WHAT TO WORK ON:
Search the records for lines with the word "screen" and copy each match.

GIVEN RECORDS:
☆ ☆ ☆ ☆ ☆ ☆ ☆
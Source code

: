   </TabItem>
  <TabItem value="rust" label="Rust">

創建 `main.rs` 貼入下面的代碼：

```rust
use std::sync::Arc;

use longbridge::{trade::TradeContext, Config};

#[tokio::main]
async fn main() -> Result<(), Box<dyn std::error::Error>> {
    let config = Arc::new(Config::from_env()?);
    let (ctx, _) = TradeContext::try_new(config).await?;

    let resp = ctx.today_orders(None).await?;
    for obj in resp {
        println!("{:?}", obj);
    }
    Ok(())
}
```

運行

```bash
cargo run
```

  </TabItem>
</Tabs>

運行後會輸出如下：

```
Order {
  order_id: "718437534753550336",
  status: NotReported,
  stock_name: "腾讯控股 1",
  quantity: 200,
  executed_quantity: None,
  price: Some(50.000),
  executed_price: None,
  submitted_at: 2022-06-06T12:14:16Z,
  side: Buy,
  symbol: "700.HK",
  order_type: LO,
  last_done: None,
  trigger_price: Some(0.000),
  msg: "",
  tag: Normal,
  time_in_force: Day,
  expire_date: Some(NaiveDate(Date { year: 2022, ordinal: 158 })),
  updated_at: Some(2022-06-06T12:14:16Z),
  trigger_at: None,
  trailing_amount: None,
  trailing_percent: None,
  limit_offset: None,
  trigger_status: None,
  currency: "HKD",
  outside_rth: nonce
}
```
☆ ☆ ☆ ☆ ☆ ☆ ☆
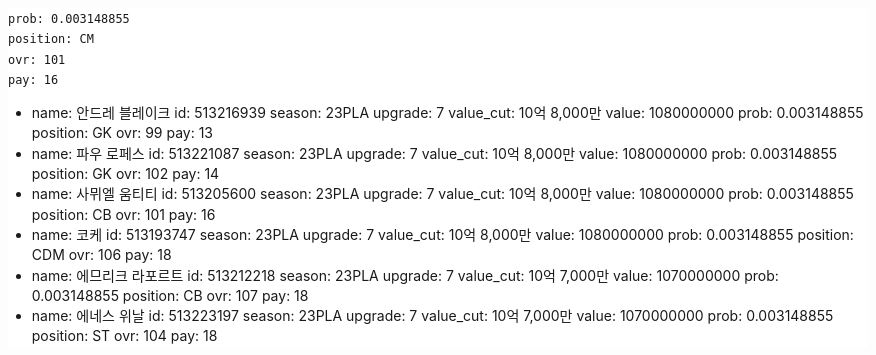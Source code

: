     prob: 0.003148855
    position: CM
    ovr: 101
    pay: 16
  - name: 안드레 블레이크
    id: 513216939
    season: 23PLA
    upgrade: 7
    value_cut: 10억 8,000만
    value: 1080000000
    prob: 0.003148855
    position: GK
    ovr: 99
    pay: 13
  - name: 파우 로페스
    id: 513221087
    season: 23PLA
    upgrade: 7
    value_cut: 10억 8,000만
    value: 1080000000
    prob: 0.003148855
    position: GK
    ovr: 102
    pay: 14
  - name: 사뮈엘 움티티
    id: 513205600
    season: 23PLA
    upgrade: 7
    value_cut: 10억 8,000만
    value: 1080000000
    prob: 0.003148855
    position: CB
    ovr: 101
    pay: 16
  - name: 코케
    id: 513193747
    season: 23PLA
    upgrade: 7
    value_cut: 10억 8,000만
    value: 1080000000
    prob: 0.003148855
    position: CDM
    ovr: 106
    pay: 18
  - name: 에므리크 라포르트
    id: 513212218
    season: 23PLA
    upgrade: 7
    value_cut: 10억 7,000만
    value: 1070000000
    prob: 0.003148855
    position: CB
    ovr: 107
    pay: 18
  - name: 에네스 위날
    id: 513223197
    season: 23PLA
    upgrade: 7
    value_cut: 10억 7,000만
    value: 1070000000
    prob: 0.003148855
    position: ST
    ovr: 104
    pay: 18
☆ ☆ ☆ ☆ ☆ ☆ ☆
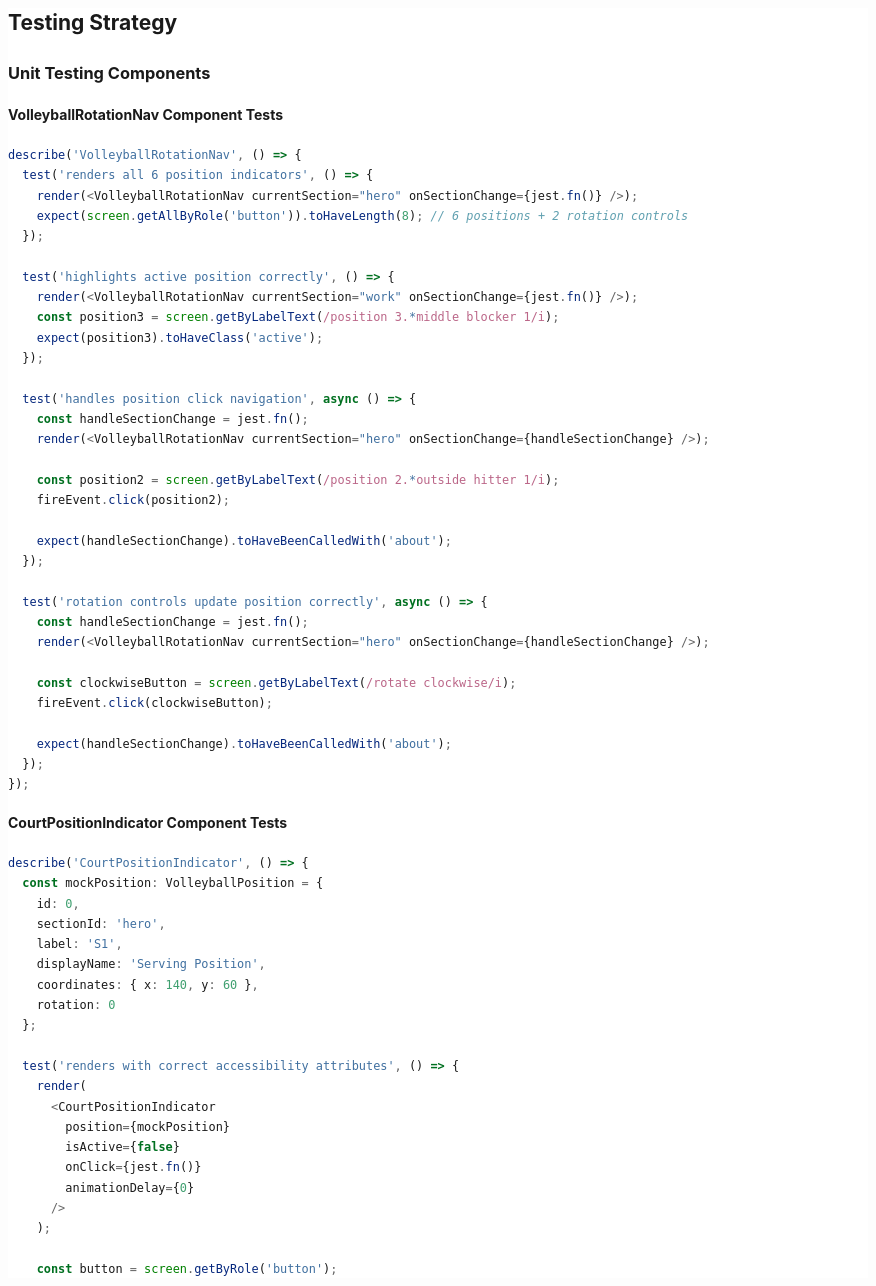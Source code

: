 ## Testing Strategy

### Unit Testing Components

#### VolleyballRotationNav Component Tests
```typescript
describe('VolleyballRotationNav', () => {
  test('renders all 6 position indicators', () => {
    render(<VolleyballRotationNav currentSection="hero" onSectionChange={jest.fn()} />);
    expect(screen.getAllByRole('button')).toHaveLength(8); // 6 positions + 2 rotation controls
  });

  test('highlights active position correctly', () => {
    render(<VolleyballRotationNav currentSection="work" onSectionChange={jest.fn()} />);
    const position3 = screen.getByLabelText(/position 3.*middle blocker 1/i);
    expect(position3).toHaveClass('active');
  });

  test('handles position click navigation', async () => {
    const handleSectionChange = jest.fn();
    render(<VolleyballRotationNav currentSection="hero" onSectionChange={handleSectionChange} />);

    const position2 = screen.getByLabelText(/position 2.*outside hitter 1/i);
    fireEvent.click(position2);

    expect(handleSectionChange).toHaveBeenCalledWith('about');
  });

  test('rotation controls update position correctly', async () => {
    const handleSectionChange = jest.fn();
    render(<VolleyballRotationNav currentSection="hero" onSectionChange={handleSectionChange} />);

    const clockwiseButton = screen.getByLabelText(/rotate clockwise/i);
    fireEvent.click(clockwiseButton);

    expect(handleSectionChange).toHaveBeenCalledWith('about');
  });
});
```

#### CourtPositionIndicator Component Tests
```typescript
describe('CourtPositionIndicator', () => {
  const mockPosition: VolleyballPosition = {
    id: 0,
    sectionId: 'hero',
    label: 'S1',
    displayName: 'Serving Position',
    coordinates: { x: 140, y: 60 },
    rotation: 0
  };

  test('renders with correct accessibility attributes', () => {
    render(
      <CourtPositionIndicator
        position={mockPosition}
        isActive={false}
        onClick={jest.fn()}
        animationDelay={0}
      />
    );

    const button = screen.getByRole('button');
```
☆ ☆ ☆ ☆ ☆ ☆ ☆
SOLUTION FOR THIS EXERCISE:
    expect(screen.getAllByRole('button')).toHaveLength(8); // 6 positions + 2 rotation controls
    const position3 = screen.getByLabelText(/position 3.*middle blocker 1/i);
    const position2 = screen.getByLabelText(/position 2.*outside hitter 1/i);
    const clockwiseButton = screen.getByLabelText(/rotate clockwise/i);
    const button = screen.getByRole('button');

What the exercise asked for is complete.